RECORDS PROVIDED:
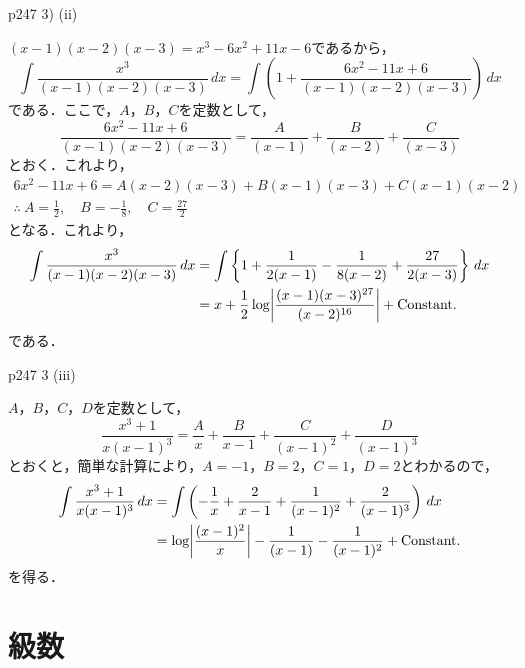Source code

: \documentclass[dvipdfmx,uplatex,11pt]{jsarticle}
\DeclarePairedDelimiter\abs{\lvert}{\rvert}
\theoremstyle{definition}
\begin{document}
p247 3) (ii)
\begin{leftbar}
    $(x-1)(x-2)(x-3)=x^3 -6x^2+11x-6$であるから，
    \[
        \int \frac{x^3}{(x-1)(x-2)(x-3)} \, dx  = \int \left (1+ \frac{6x^2-11x+6}{(x-1)(x-2)(x-3)}\right) \, dx
    \]
    である．ここで，$A$，$B$，$C$を定数として，
    \[
        \frac{6x^2-11x+6}{(x-1)(x-2)(x-3)} = \frac{A}{(x-1)}+\frac{B}{(x-2)}+\frac{C}{(x-3)}
    \]
    とおく．これより，
    \begin{gather*}
        6x^2-11x+6 = A(x-2)(x-3)+B (x-1)(x-3)+C(x-1)(x-2) \\
        \therefore ~ A = \frac{1}{2}, \quad B = -\frac{1}{8},\quad C= \frac{27}{2}
    \end{gather*}
    となる．これより，
    \begin{align*}
        \int \frac{x^3}{(x-1)(x-2)(x-3)} \, dx & = \int \left \{ 1+ \frac{1}{2(x-1)} - \frac{1}{8(x-2)}+\frac{27}{2(x-3)} \right \} \, dx  \\
        & = x + \frac{1}{2} \log \abs*{\frac{(x-1)(x-3)^{27}}{(x-2)^{16}}}+\mathrm{Constant.}
    \end{align*}
    である．
\end{leftbar}

p247 3 (iii)
\begin{leftbar}
    $A$，$B$，$C$，$D$を定数として，
    \[
        \frac{x^3+1}{x(x-1)^3} = \frac{A}{x}+\frac{B}{x-1}+\frac{C}{(x-1)^2}+\frac{D}{(x-1)^3}
    \]
    とおくと，簡単な計算により，$A=-1$，$B=2$，$C=1$，$D=2$とわかるので，
    \begin{align*}
        \int \frac{x^3+1}{x(x-1)^3} \, dx & = \int \left (-\frac{1}{x}+\frac{2}{x-1}+\frac{1}{(x-1)^2}+\frac{2}{(x-1)^3} \right ) \, dx \\
        & = \log \abs*{\frac{(x-1)^2}{x}} -\frac{1}{(x-1)}-\frac{1}{(x-1)^2}+ \mathrm{Constant.}
    \end{align*}
    を得る．
\end{leftbar}

\newpage 

\section{級数}
\end{document}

WORK ITEM: Your answer should be the lines of the records that hold the string "Constant".

REPLY:
        & = x + \frac{1}{2} \log \abs*{\frac{(x-1)(x-3)^{27}}{(x-2)^{16}}}+\mathrm{Constant.}
        & = \log \abs*{\frac{(x-1)^2}{x}} -\frac{1}{(x-1)}-\frac{1}{(x-1)^2}+ \mathrm{Constant.}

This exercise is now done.